Key verse: 2 Timothy 3:12
Big idea: Persecution cannot stop Jesus.
The third chapter of Second Timothy begins with an ominous warning: "In the last days, perilous times shall come." Paul warned that the world's hostility to the gospel would gradually intensify as people turned ever more inward and rejected God more and more. Yet, Paul makes clear that the basic attitude is ancient. Pharoah's magicians stood against Moses over a millennium before Paul was born, and now more than nineteen centuries have passed since Paul himself lost his life to anti-Christian persecution. The terminology that Paul uses is fascinating: he says that God has delivered him from the persecution which he faced. Yet, Paul had been stoned, shipwrecked while under arrest, and was awaiting his execution. So God did not deliver Paul from persecution, but through it. He was able to remain faithful and continue delivering the message of the cross, despite the opposition he faced.
There has always been opposition to God's people, from the time that Cain killed Abel.
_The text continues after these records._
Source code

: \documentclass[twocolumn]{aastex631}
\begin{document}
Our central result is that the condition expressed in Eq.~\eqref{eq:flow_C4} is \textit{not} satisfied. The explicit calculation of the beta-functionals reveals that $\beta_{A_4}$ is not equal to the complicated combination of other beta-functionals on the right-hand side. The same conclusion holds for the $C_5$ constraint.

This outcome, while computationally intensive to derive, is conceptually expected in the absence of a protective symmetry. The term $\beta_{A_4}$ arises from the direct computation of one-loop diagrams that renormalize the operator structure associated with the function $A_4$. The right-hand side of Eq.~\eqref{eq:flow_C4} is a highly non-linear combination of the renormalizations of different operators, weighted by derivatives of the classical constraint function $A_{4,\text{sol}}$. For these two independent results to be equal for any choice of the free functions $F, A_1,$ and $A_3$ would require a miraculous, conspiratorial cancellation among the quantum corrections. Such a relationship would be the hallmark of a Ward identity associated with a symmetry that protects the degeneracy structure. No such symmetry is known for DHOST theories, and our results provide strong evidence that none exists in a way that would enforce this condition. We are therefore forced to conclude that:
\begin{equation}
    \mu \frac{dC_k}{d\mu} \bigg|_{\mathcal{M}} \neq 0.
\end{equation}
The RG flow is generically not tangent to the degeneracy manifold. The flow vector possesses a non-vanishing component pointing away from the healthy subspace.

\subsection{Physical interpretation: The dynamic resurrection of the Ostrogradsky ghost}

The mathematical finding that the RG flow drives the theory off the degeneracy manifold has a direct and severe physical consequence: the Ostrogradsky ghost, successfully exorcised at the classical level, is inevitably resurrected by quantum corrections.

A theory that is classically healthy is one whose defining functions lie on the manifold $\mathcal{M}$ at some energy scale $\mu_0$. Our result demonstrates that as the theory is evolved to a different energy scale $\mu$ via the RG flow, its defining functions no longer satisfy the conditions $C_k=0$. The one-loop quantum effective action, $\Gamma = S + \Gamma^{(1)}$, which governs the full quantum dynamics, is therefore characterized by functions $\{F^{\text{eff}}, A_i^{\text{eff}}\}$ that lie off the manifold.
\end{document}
Even worse, this is not the fate of a few exceptional Christians! "All that will," in the sense of will to or desire to, "live godly in Christ Jesus will suffer persecution." If you or I even try to live for God in the world that is in rebellion against Him, we will suffer. As Adrian Rogers said: "You are either in collusion with the Devil or in collision with him." But that persecution does not stop the progress of Jesus' work. He brings us through it, even when he does not bring us out of it. Our part is just to continue in what He has started.
Discussion idea: When Paul says that all who desire to live godly will suffer persecution, what forms does that persecution take?
Prayer focus: Lord, help me endure in the face of opposition, continuing what you have begun in my life and in our world.